Secondly, my daughter is just such a cute little pumpkin-pie-pumpernickel-bread

–iced-cinnamon-roll that nobody notices me. I could forget to wear pants one day and I’ll

bet nobody would even look twice. It’s always, “Oh what a cute outfit!” “Isn’t she the

most precious little thing you’ve ever seen?” “She is the most beautiful baby!” “What

pretty eyes, etc., etc.” My daughter knows how to milk these compliments too, by being

on her best behavior and striking a movie-star/fashion model pose, flashing a four-tooth

grin and waving her best beauty-pageant-winner-wave to the crowd. She may even glance

at me over her shoulder, giving me the honor of pushing her stroller for another few

blocks afterward.

Finally, the time came for me to discard my Yeti appearance and shower. The

electricity went out and the people of the neighborhood were out on their porches due to

the severe heat. My husband and some other men were talking on the street and I heard

one of the men say, “What the heck is that?” as he nodded in my direction.

“What?” my husband asked.

“That big, hairy gorilla-looking thing on your porch!” When I realized he was

referring to me, I ran, Yeti-style, out of the public view and decided to do something

drastic.

I finally showered. After securing a babysitter for the duration, I had to soap up

and rinse every part of me about three times. There was so much grease in my hair that

the shampoo would not lather up on the first attempt.
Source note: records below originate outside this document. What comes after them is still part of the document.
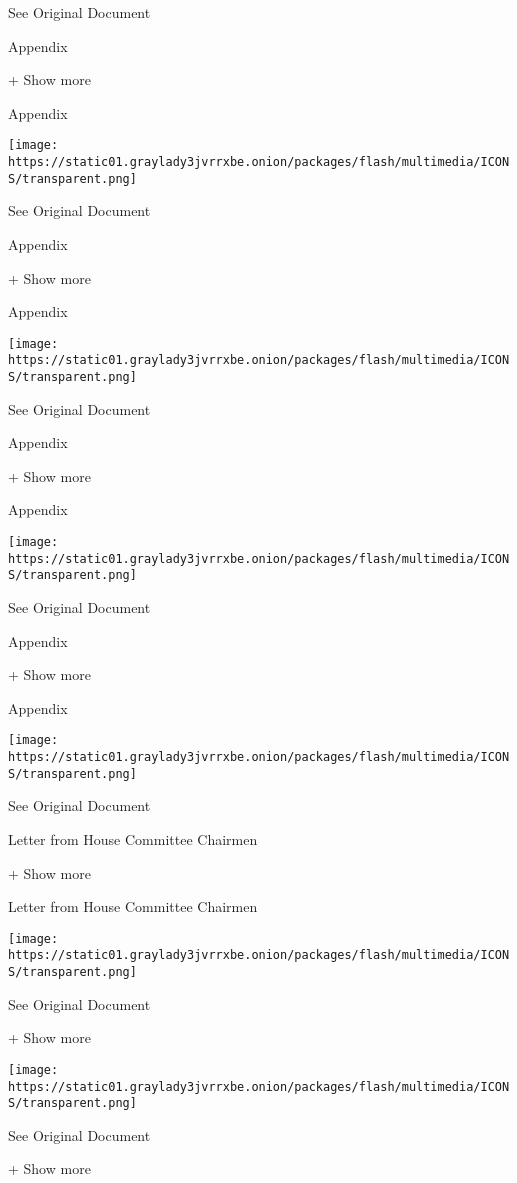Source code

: See Original Document

Appendix

+ Show more

Appendix

\protect\hyperlink{}{}

\texttt{[image: https://static01.graylady3jvrrxbe.onion/packages/flash/multimedia/ICONS/transparent.png]}

See Original Document

Appendix

+ Show more

Appendix

\protect\hyperlink{}{}

\texttt{[image: https://static01.graylady3jvrrxbe.onion/packages/flash/multimedia/ICONS/transparent.png]}

See Original Document

Appendix

+ Show more

Appendix

\protect\hyperlink{}{}

\texttt{[image: https://static01.graylady3jvrrxbe.onion/packages/flash/multimedia/ICONS/transparent.png]}

See Original Document

Appendix

+ Show more

Appendix

\protect\hyperlink{}{}

\texttt{[image: https://static01.graylady3jvrrxbe.onion/packages/flash/multimedia/ICONS/transparent.png]}

See Original Document

Letter from House Committee Chairmen

+ Show more

Letter from House Committee Chairmen

\protect\hyperlink{}{}

\texttt{[image: https://static01.graylady3jvrrxbe.onion/packages/flash/multimedia/ICONS/transparent.png]}

See Original Document

+ Show more

\protect\hyperlink{}{}

\texttt{[image: https://static01.graylady3jvrrxbe.onion/packages/flash/multimedia/ICONS/transparent.png]}

See Original Document

+ Show more

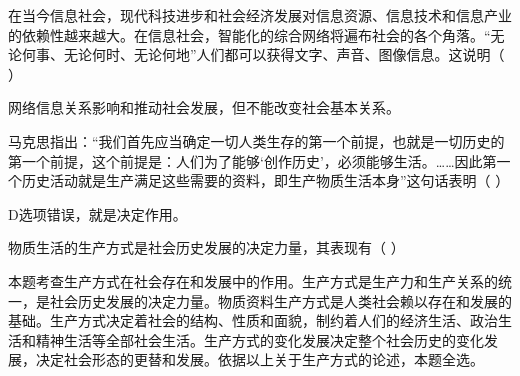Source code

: \question 在当今信息社会，现代科技进步和社会经济发展对信息资源、信息技术和信息产业的依赖性越来越大。在信息社会，智能化的综合网络将遍布社会的各个角落。``无论何事、无论何时、无论何地''人们都可以获得文字、声音、图像信息。这说明（
）
\par{}
\begin{solution}网络信息关系影响和推动社会发展，但不能改变社会基本关系。
\end{solution}
\question 马克思指出：``我们首先应当确定一切人类生存的第一个前提，也就是一切历史的第一个前提，这个前提是：人们为了能够`创作历史'，必须能够生活。\ldots{}\ldots{}因此第一个历史活动就是生产满足这些需要的资料，即生产物质生活本身''这句话表明（
）
\par{}
\begin{solution}D选项错误，就是决定作用。
\end{solution}
\question 物质生活的生产方式是社会历史发展的决定力量，其表现有（ ）
\par\twoch{\textcolor{red}{它制约着全部社会生活}}{\textcolor{red}{它决定社会形态的更替和发展}}{\textcolor{red}{它决定社会的面貌}}{\textcolor{red}{它决定社会的性质}}
\begin{solution}本题考查生产方式在社会存在和发展中的作用。生产方式是生产力和生产关系的统一，是社会历史发展的决定力量。物质资料生产方式是人类社会赖以存在和发展的基础。生产方式决定着社会的结构、性质和面貌，制约着人们的经济生活、政治生活和精神生活等全部社会生活。生产方式的变化发展决定整个社会历史的变化发展，决定社会形态的更替和发展。依据以上关于生产方式的论述，本题全选。
\end{solution}
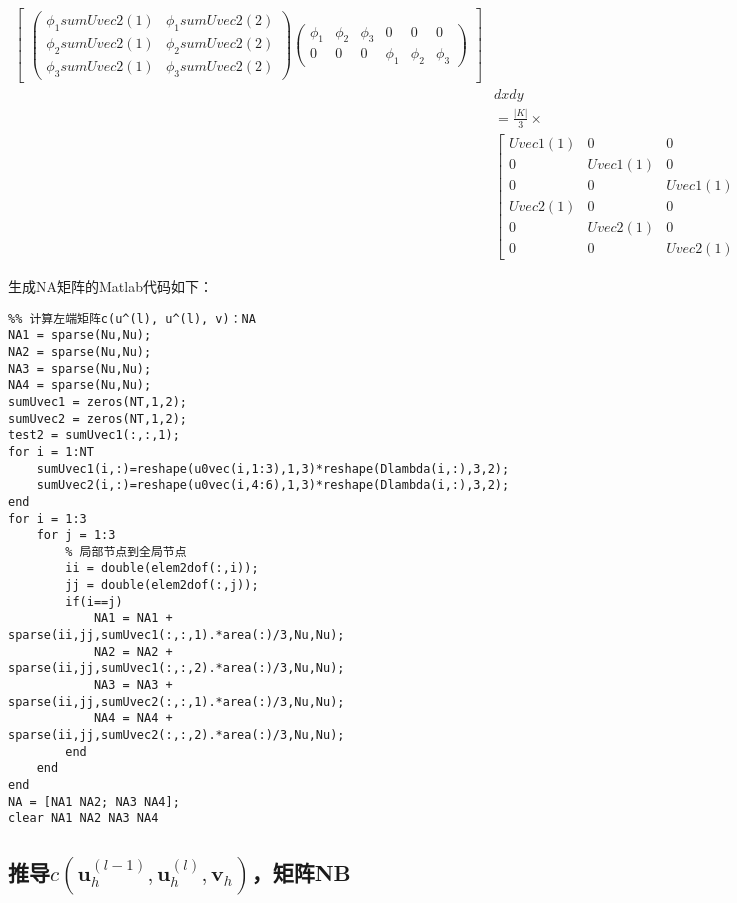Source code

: \documentclass{ctexart}
\begin{document}
\begin{align*}
\begin{bmatrix}
    \begin{pmatrix}
      \phi_1 sumUvec2(1)&  \phi_1 sumUvec2(2)\\
      \phi_2 sumUvec2(1)&  \phi_2 sumUvec2(2) \\
      \phi_3 sumUvec2(1)&  \phi_3 sumUvec2(2)
    \end{pmatrix}
    \begin{pmatrix}
      \phi_1& \phi_2 & \phi_3 & 0 & 0 & 0\\
      0&  0& 0 & \phi_1 & \phi_2 & \phi_3
    \end{pmatrix}   
    \end{bmatrix} \\
    & dxdy \\
    & = \frac{|K|}{3} \times \\
    & \begin{bmatrix}
      Uvec1(1)& 0 & 0 & Uvec1(2) & 0 & 0 \\
      0 & Uvec1(1) & 0 &  0 & Uvec1(2) & 0\\
      0 & 0 & Uvec1(1) &  0 & 0 &  Uvec1(2)\\
     Uvec2(1)& 0 & 0 & Uvec2(2) & 0 & 0 \\
      0 & Uvec2(1) & 0 &  0 & Uvec2(2) & 0\\
      0 & 0 & Uvec2(1) &  0 & 0 &  Uvec2(2)
    \end{bmatrix}
\end{align*}

生成NA矩阵的Matlab代码如下：
\begin{lstlisting}
%% 计算左端矩阵c(u^(l), u^(l), v)：NA
NA1 = sparse(Nu,Nu);
NA2 = sparse(Nu,Nu);
NA3 = sparse(Nu,Nu);
NA4 = sparse(Nu,Nu);
sumUvec1 = zeros(NT,1,2);
sumUvec2 = zeros(NT,1,2);
test2 = sumUvec1(:,:,1);
for i = 1:NT
    sumUvec1(i,:)=reshape(u0vec(i,1:3),1,3)*reshape(Dlambda(i,:),3,2);
    sumUvec2(i,:)=reshape(u0vec(i,4:6),1,3)*reshape(Dlambda(i,:),3,2);
end
for i = 1:3
    for j = 1:3
        % 局部节点到全局节点
        ii = double(elem2dof(:,i));
        jj = double(elem2dof(:,j));
        if(i==j)
            NA1 = NA1 + sparse(ii,jj,sumUvec1(:,:,1).*area(:)/3,Nu,Nu); 
            NA2 = NA2 + sparse(ii,jj,sumUvec1(:,:,2).*area(:)/3,Nu,Nu); 
            NA3 = NA3 + sparse(ii,jj,sumUvec2(:,:,1).*area(:)/3,Nu,Nu); 
            NA4 = NA4 + sparse(ii,jj,sumUvec2(:,:,2).*area(:)/3,Nu,Nu); 
        end 
    end
end
NA = [NA1 NA2; NA3 NA4];
clear NA1 NA2 NA3 NA4
\end{lstlisting}


\subsection{推导$c(\mathbf{u}_h^{(l-1)}, \mathbf{u}_h^{(l)}, \mathbf{v}_h)$，矩阵NB}
\end{document}

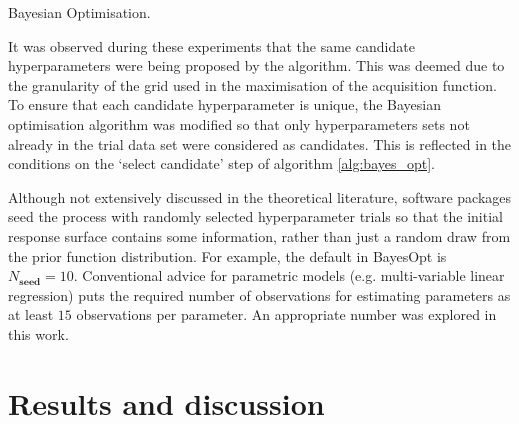 \begin{algorithm}\label{alg:bayes_opt}
\BlankLine
{}
\caption{Bayesian Optimisation.}
\end{algorithm}

It was observed during these experiments that the same candidate hyperparameters were being proposed by the algorithm. This was deemed due to the granularity of the grid used in the maximisation of the acquisition function. To ensure that each candidate hyperparameter is unique, the Bayesian optimisation algorithm was modified so that only  hyperparameters sets not already in the trial data set were considered as candidates. This is reflected in the conditions on the `select candidate' step of algorithm \ref{alg:bayes_opt}.

Although not extensively discussed in the theoretical literature, software packages seed the process with randomly selected hyperparameter trials so that the initial response surface contains some information, rather than just a random draw from the prior function distribution. For example, the default in BayesOpt\cite{martinez-cantinBayesOptBayesianOptimization2014} is $N_{\mathbf{seed}} = 10$. Conventional advice  for parametric models (e.g. multi-variable linear regression) puts the required number of observations for estimating parameters as at least $15$ observations per parameter\cite{harrelRegressionModelingStrategies2015}. An appropriate number was explored in this work. 


\section{Results and discussion}\label{sec:msm_results}
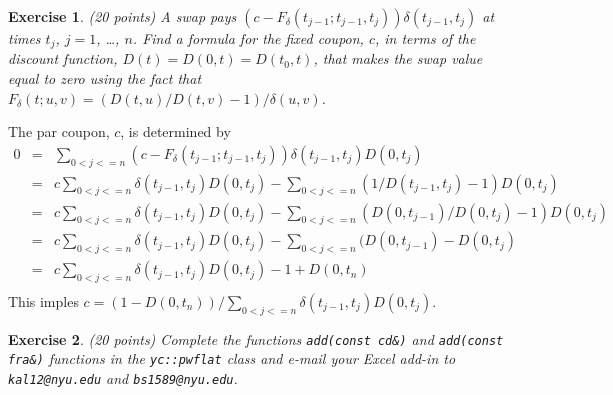 \documentclass[11pt,fleqn]{amsproc}
\newtheorem{xca}{Exercise}
\begin{document}
\begin{xca}{(20 points)}
A swap pays $(c - F_\delta(t_{j-1}; t_{j-1}, t_j))\delta(t_{j-1}, t_j)$
at times $t_j$, $j = 1$, \dots, $n$.  Find a formula for the fixed coupon,
$c$, in terms of the discount function, $D(t) = D(0,t) = D(t_0, t)$,
that makes the swap value equal to zero using the fact that
$F_\delta(t; u, v) = (D(t, u)/D(t, v) - 1)/\delta(u, v)$.

\end{xca}

The par coupon, $c$, is determined by 
\begin{eqnarray*}
0 &=& \sum_{0 < j <= n}
(c - F_\delta(t_{j-1}; t_{j-1}, t_j))\delta(t_{j-1}, t_j)D(0,t_j)\\
&=& c\sum_{0 < j <= n} \delta(t_{j-1}, t_j)D(0,t_j)
 - \sum_{0 < j <= n} (1/D(t_{j-1},t_j) - 1)D(0,t_j)\\
&=& c\sum_{0 < j <= n} \delta(t_{j-1}, t_j)D(0,t_j)
 - \sum_{0 < j <= n} (D(0,t_{j-1})/D(0,t_j) - 1)D(0,t_j)\\
&=& c\sum_{0 < j <= n} \delta(t_{j-1}, t_j)D(0,t_j)
 - \sum_{0 < j <= n} (D(0,t_{j-1}) - D(0,t_j)\\
&=& c\sum_{0 < j <= n} \delta(t_{j-1}, t_j)D(0,t_j)
 - 1 + D(0,t_n)\\
\end{eqnarray*}
This imples $c = (1 - D(0,t_n))/\sum_{0 < j <= n} \delta(t_{j-1}, t_j)D(0,t_j)$.


\begin{xca}{(20 points)}
Complete the functions {\tt add(const cd\&)} and {\tt add(const fra\&)}
functions in the {\tt yc::pwflat} class and e-mail your Excel add-in to
{\tt kal12@nyu.edu} and {\tt bs1589@nyu.edu}.

\end{xca}
\end{document}
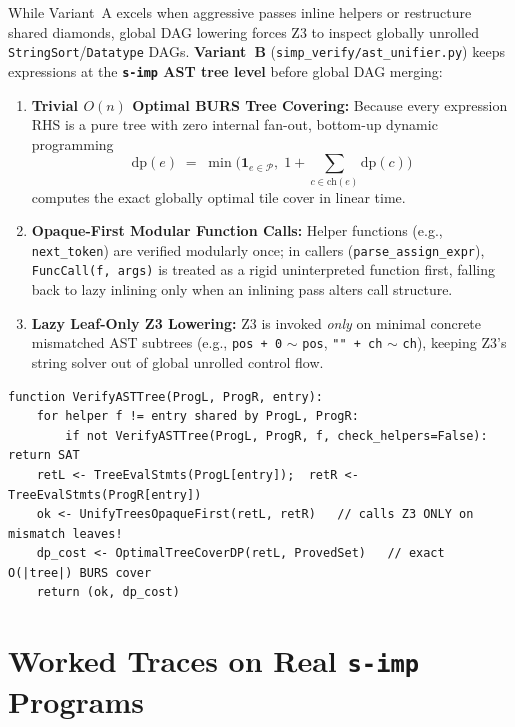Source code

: \documentclass[11pt,a4paper]{article}
\begin{document}
While Variant~A excels when aggressive passes inline helpers or restructure shared diamonds, global DAG lowering forces Z3 to inspect globally unrolled \texttt{StringSort}/\texttt{Datatype} DAGs. \textbf{Variant~B} (\texttt{simp\_verify/ast\_unifier.py}) keeps expressions at the \textbf{\texttt{s-imp} AST tree level} before global DAG merging:
\begin{enumerate}
  \item \textbf{Trivial $O(n)$ Optimal BURS Tree Covering:} Because every expression RHS is a pure tree with zero internal fan-out, bottom-up dynamic programming
  \[
    \mathrm{dp}(e) \;=\; \min\Big(\mathbf{1}_{e \in \mathcal{P}},\; 1 + \sum_{c \in \mathrm{ch}(e)} \mathrm{dp}(c)\Big)
  \]
  computes the exact globally optimal tile cover in linear time.
  \item \textbf{Opaque-First Modular Function Calls:} Helper functions (e.g., \texttt{next\_token}) are verified modularly once; in callers (\texttt{parse\_assign\_expr}), \texttt{FuncCall(f, args)} is treated as a rigid uninterpreted function first, falling back to lazy inlining only when an inlining pass alters call structure.
  \item \textbf{Lazy Leaf-Only Z3 Lowering:} Z3 is invoked \emph{only} on minimal concrete mismatched AST subtrees (e.g., \texttt{pos + 0} $\sim$ \texttt{pos}, \texttt{"" + ch} $\sim$ \texttt{ch}), keeping Z3's string solver out of global unrolled control flow.
\end{enumerate}

\begin{lstlisting}[caption={Algorithm 8: Variant B (\texttt{ASTTreeUnifier}) in \texttt{simp\_verify/ast\_unifier.py}.}]
function VerifyASTTree(ProgL, ProgR, entry):
    for helper f != entry shared by ProgL, ProgR:
        if not VerifyASTTree(ProgL, ProgR, f, check_helpers=False): return SAT
    retL <- TreeEvalStmts(ProgL[entry]);  retR <- TreeEvalStmts(ProgR[entry])
    ok <- UnifyTreesOpaqueFirst(retL, retR)   // calls Z3 ONLY on mismatch leaves!
    dp_cost <- OptimalTreeCoverDP(retL, ProvedSet)   // exact O(|tree|) BURS cover
    return (ok, dp_cost)
\end{lstlisting}

\section{Worked Traces on Real \texttt{s-imp} Programs}
\label{sec:traces}
\end{document}
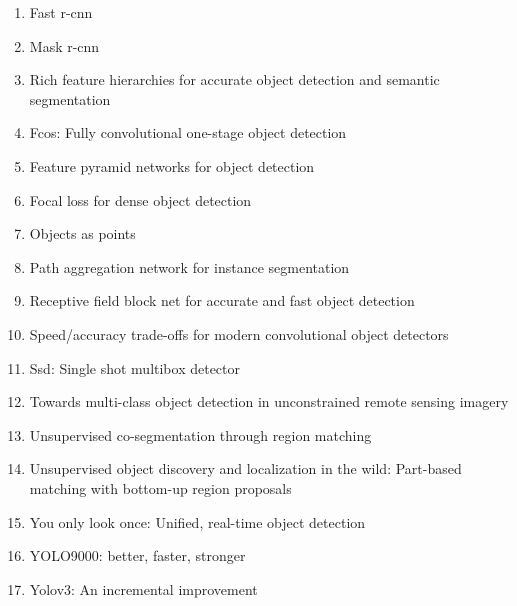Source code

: \documentclass[acmlarge]{acmart}
\begin{document}
\begin{enumerate}
	\item Fast r-cnn \cite{girshick2015fast} 

	\item Mask r-cnn \cite{he2017mask} 

	\item Rich feature hierarchies for accurate object detection and semantic segmentation \cite{girshick2014rich} 

	\item Fcos: Fully convolutional one-stage object detection \cite{tian2019fcos} 

	\item Feature pyramid networks for object detection \cite{lin2017feature} 

	\item Focal loss for dense object detection \cite{lin2017focal} 

	\item Objects as points \cite{zhou2019objects} 

	\item Path aggregation network for instance segmentation \cite{liu2018path} 

	\item Receptive field block net for accurate and fast object detection \cite{liu2018receptive} 

	\item Speed/accuracy trade-offs for modern convolutional object detectors \cite{huang2017speed} 

	\item Ssd: Single shot multibox detector \cite{liu2016ssd} 

	\item Towards multi-class object detection in unconstrained remote sensing imagery \cite{azimi2018towards} 

	\item Unsupervised co-segmentation through region matching \cite{rubio2012unsupervised} 

	\item Unsupervised object discovery and localization in the wild: Part-based matching with bottom-up region proposals \cite{cho2015unsupervised} 

	\item You only look once: Unified, real-time object detection \cite{redmon2016you} 

	\item YOLO9000: better, faster, stronger \cite{redmon2017yolo9000} 

	\item Yolov3: An incremental improvement \cite{redmon2018yolov3} 


\end{enumerate}
\end{document}
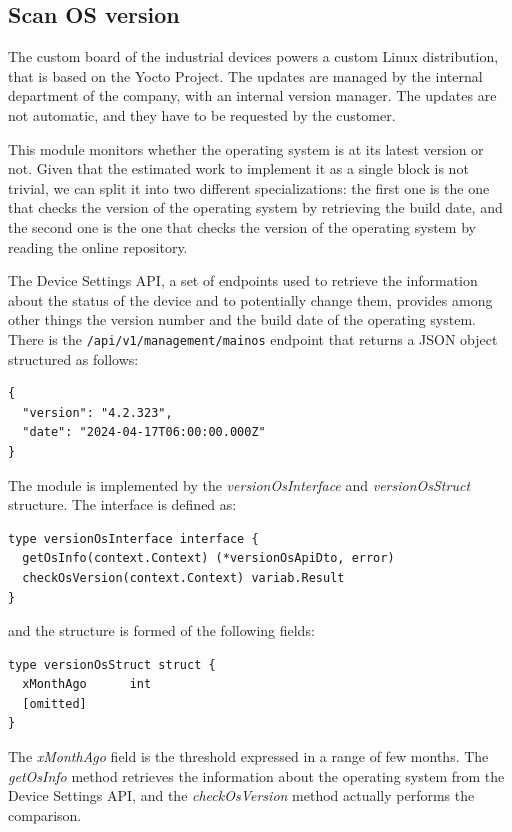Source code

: \subsection{Scan OS version}

The custom board of the industrial devices powers a custom Linux distribution, that is based on the Yocto Project. The updates are managed by the internal department of the company, with an internal version manager. The updates are not automatic, and they have to be requested by the customer.

This module monitors whether the operating system is at its latest version or not. Given that the estimated work to implement it as a single block is not trivial, we can split it into two different specializations: the first one is the one that checks the version of the operating system by retrieving the build date, and the second one is the one that checks the version of the operating system by reading the online repository.

The Device Settings API, a set of endpoints used to retrieve the information about the status of the device and to potentially change them, provides among other things the version number and the build date of the operating system. There is the \texttt{/api/v1/management/mainos} endpoint that returns a JSON object structured as follows:

\begin{lstlisting}
{
  "version": "4.2.323",
  "date": "2024-04-17T06:00:00.000Z"
}
\end{lstlisting}

The module is implemented by the \textit{versionOsInterface} and \textit{versionOsStruct} structure. The interface is defined as:

\begin{lstlisting}[style=golang]
type versionOsInterface interface {
  getOsInfo(context.Context) (*versionOsApiDto, error)
  checkOsVersion(context.Context) variab.Result
}
\end{lstlisting}

and the structure is formed of the following fields:

\begin{lstlisting}[style=golang]
type versionOsStruct struct {
  xMonthAgo      int
  [omitted]
}
\end{lstlisting}

The \textit{xMonthAgo} field is the threshold expressed in a range of few months. The \textit{getOsInfo} method retrieves the information about the operating system from the Device Settings API, and the \textit{checkOsVersion} method actually performs the comparison.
I actually attempted to shape the

hair growth in the nether region, but my shaver had been used so infrequently that the

charge just died within thirty seconds.

As I watched the tufts of hair swirl in the drain, I did feel better.
After a lengthy search, I did find the line of my eyebrow underneath the thick

growth that extended to my hairline. I didn’t realize that eyebrow hair could grow to be

several inches long. My chin hairs had formed a sparse goatee, but fortunately my

husband lost his glasses and I only let him see me from far away.

I would like to offer my apologies for the misunderstanding and will try to make

time to shower, depilate, and groom myself on a regular basis. If I do fail at this goal,

however, please do not contact the authorities. They shoot to kill.